About this task ::
Copy every line below precisely, leaving nothing out.

# # # #

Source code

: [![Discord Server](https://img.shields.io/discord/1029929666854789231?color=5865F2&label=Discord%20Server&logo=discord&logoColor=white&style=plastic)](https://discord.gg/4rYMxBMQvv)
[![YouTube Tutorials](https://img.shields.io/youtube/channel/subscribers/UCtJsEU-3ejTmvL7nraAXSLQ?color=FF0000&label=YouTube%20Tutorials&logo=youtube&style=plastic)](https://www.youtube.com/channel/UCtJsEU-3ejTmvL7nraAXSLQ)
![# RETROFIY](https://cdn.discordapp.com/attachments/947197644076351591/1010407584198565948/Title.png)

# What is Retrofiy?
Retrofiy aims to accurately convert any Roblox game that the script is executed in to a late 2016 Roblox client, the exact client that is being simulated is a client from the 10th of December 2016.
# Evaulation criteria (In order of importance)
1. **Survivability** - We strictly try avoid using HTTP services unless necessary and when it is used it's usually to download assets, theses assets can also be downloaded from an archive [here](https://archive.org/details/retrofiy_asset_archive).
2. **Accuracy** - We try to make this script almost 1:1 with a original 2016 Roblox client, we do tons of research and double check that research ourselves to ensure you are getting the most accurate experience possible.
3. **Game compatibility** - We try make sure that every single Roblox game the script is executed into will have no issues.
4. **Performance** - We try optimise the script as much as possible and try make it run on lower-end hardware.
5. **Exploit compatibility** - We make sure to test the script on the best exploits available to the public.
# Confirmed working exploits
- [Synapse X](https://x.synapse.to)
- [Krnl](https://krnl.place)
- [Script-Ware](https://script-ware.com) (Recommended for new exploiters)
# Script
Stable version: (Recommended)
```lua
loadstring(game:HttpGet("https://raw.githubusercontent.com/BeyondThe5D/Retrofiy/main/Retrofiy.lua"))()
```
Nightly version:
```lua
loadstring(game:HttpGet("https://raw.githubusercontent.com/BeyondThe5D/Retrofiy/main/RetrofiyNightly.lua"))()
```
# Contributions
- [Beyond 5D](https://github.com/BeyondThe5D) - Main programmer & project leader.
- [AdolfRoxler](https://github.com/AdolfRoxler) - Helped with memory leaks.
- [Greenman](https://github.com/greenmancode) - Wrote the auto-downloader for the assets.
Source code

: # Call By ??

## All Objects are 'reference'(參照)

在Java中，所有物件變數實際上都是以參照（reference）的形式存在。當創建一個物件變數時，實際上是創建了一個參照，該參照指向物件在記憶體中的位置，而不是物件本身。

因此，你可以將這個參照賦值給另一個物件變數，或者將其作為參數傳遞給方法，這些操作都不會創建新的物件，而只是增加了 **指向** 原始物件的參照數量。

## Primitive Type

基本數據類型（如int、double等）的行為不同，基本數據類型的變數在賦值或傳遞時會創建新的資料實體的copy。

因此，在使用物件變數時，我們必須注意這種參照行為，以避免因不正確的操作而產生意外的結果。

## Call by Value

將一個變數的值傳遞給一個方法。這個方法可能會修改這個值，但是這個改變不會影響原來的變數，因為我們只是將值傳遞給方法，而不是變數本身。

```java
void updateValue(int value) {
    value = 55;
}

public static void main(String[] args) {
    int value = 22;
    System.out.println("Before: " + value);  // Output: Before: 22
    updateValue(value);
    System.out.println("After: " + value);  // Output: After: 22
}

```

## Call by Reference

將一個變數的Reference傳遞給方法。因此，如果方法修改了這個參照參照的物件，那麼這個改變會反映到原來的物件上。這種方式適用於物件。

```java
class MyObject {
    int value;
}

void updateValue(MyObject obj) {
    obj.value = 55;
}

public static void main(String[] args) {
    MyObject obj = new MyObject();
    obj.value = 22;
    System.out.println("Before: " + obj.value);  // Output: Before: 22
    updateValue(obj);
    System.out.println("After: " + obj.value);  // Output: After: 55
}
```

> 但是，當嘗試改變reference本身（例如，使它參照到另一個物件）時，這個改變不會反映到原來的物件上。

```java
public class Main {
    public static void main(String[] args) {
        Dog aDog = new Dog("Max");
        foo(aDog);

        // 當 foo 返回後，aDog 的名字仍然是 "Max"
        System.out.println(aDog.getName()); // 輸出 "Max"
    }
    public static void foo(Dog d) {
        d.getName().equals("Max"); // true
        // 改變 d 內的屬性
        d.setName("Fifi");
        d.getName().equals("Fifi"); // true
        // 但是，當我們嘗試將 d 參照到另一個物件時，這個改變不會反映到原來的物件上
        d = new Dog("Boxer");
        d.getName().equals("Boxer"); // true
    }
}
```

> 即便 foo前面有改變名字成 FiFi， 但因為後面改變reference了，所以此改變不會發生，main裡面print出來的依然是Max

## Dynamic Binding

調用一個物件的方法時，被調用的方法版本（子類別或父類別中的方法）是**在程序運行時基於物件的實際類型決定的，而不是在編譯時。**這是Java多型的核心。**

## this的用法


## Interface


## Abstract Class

# # # #

Reply to the task ::
Source code

: [![Discord Server](https://img.shields.io/discord/1029929666854789231?color=5865F2&label=Discord%20Server&logo=discord&logoColor=white&style=plastic)](https://discord.gg/4rYMxBMQvv)
[![YouTube Tutorials](https://img.shields.io/youtube/channel/subscribers/UCtJsEU-3ejTmvL7nraAXSLQ?color=FF0000&label=YouTube%20Tutorials&logo=youtube&style=plastic)](https://www.youtube.com/channel/UCtJsEU-3ejTmvL7nraAXSLQ)
![# RETROFIY](https://cdn.discordapp.com/attachments/947197644076351591/1010407584198565948/Title.png)

# What is Retrofiy?
Retrofiy aims to accurately convert any Roblox game that the script is executed in to a late 2016 Roblox client, the exact client that is being simulated is a client from the 10th of December 2016.
# Evaulation criteria (In order of importance)
1. **Survivability** - We strictly try avoid using HTTP services unless necessary and when it is used it's usually to download assets, theses assets can also be downloaded from an archive [here](https://archive.org/details/retrofiy_asset_archive).
2. **Accuracy** - We try to make this script almost 1:1 with a original 2016 Roblox client, we do tons of research and double check that research ourselves to ensure you are getting the most accurate experience possible.
3. **Game compatibility** - We try make sure that every single Roblox game the script is executed into will have no issues.
4. **Performance** - We try optimise the script as much as possible and try make it run on lower-end hardware.
5. **Exploit compatibility** - We make sure to test the script on the best exploits available to the public.
# Confirmed working exploits
- [Synapse X](https://x.synapse.to)
- [Krnl](https://krnl.place)
- [Script-Ware](https://script-ware.com) (Recommended for new exploiters)
# Script
Stable version: (Recommended)
```lua
loadstring(game:HttpGet("https://raw.githubusercontent.com/BeyondThe5D/Retrofiy/main/Retrofiy.lua"))()
```
Nightly version:
```lua
loadstring(game:HttpGet("https://raw.githubusercontent.com/BeyondThe5D/Retrofiy/main/RetrofiyNightly.lua"))()
```
# Contributions
- [Beyond 5D](https://github.com/BeyondThe5D) - Main programmer & project leader.
- [AdolfRoxler](https://github.com/AdolfRoxler) - Helped with memory leaks.
- [Greenman](https://github.com/greenmancode) - Wrote the auto-downloader for the assets.
Source code

: # Call By ??

## All Objects are 'reference'(參照)

在Java中，所有物件變數實際上都是以參照（reference）的形式存在。當創建一個物件變數時，實際上是創建了一個參照，該參照指向物件在記憶體中的位置，而不是物件本身。

因此，你可以將這個參照賦值給另一個物件變數，或者將其作為參數傳遞給方法，這些操作都不會創建新的物件，而只是增加了 **指向** 原始物件的參照數量。

## Primitive Type

基本數據類型（如int、double等）的行為不同，基本數據類型的變數在賦值或傳遞時會創建新的資料實體的copy。

因此，在使用物件變數時，我們必須注意這種參照行為，以避免因不正確的操作而產生意外的結果。

## Call by Value

將一個變數的值傳遞給一個方法。這個方法可能會修改這個值，但是這個改變不會影響原來的變數，因為我們只是將值傳遞給方法，而不是變數本身。

```java
void updateValue(int value) {
    value = 55;
}

public static void main(String[] args) {
    int value = 22;
    System.out.println("Before: " + value);  // Output: Before: 22
    updateValue(value);
    System.out.println("After: " + value);  // Output: After: 22
}

```

## Call by Reference

將一個變數的Reference傳遞給方法。因此，如果方法修改了這個參照參照的物件，那麼這個改變會反映到原來的物件上。這種方式適用於物件。

```java
class MyObject {
    int value;
}

void updateValue(MyObject obj) {
    obj.value = 55;
}

public static void main(String[] args) {
    MyObject obj = new MyObject();
    obj.value = 22;
    System.out.println("Before: " + obj.value);  // Output: Before: 22
    updateValue(obj);
    System.out.println("After: " + obj.value);  // Output: After: 55
}
```

> 但是，當嘗試改變reference本身（例如，使它參照到另一個物件）時，這個改變不會反映到原來的物件上。

```java
public class Main {
    public static void main(String[] args) {
        Dog aDog = new Dog("Max");
        foo(aDog);

        // 當 foo 返回後，aDog 的名字仍然是 "Max"
        System.out.println(aDog.getName()); // 輸出 "Max"
    }
    public static void foo(Dog d) {
        d.getName().equals("Max"); // true
        // 改變 d 內的屬性
        d.setName("Fifi");
        d.getName().equals("Fifi"); // true
        // 但是，當我們嘗試將 d 參照到另一個物件時，這個改變不會反映到原來的物件上
        d = new Dog("Boxer");
        d.getName().equals("Boxer"); // true
    }
}
```

> 即便 foo前面有改變名字成 FiFi， 但因為後面改變reference了，所以此改變不會發生，main裡面print出來的依然是Max

## Dynamic Binding

調用一個物件的方法時，被調用的方法版本（子類別或父類別中的方法）是**在程序運行時基於物件的實際類型決定的，而不是在編譯時。**這是Java多型的核心。**

## this的用法


## Interface


## Abstract Class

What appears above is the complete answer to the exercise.